■ Exercise: Answer with a number only: how many lines of the entries below contain the word "event"?

■ Extracted entries:
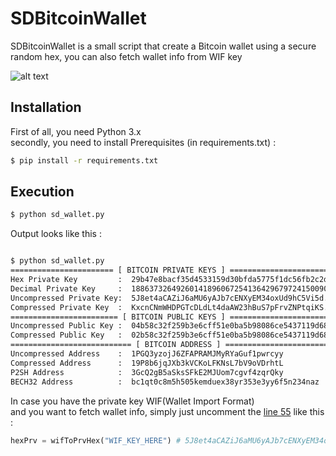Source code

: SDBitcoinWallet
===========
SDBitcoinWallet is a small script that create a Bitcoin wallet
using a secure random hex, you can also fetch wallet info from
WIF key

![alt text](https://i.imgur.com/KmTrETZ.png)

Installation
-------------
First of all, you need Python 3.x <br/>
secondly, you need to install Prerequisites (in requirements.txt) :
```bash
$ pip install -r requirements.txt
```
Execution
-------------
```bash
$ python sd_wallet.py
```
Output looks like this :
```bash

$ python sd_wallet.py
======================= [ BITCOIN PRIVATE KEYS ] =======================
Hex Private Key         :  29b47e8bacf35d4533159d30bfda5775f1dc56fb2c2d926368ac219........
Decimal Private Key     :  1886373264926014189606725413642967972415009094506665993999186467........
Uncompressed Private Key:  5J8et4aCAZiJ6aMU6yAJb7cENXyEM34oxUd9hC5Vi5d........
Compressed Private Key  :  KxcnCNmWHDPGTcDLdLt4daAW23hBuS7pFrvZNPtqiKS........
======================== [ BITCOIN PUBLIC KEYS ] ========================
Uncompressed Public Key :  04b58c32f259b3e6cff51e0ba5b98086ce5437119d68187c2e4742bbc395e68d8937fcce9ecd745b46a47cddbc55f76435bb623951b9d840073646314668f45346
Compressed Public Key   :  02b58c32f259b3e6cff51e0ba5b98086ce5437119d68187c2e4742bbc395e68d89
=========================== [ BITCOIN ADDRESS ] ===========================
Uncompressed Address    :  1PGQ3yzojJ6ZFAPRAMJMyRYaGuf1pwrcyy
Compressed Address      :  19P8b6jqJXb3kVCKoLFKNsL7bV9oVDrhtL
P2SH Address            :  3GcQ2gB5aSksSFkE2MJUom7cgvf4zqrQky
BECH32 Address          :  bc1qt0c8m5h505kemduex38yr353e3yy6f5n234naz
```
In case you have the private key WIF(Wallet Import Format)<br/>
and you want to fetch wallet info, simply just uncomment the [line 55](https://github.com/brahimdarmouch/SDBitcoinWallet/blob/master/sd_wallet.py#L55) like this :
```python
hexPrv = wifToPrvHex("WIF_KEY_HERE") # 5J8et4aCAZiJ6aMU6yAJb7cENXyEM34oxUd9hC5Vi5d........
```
==
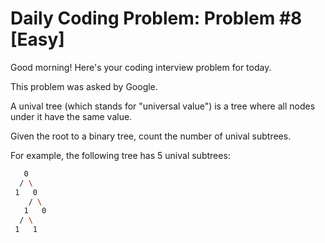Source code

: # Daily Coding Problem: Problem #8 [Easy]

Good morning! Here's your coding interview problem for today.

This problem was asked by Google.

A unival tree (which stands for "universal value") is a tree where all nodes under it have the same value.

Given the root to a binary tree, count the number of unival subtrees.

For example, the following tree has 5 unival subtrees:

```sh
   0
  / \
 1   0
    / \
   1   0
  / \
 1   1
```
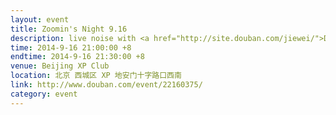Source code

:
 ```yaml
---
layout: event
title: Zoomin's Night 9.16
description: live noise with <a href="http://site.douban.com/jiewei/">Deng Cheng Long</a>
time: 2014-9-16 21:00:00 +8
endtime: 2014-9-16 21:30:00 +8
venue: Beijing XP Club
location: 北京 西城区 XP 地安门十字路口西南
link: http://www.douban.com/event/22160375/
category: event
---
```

■ Result for this task: 3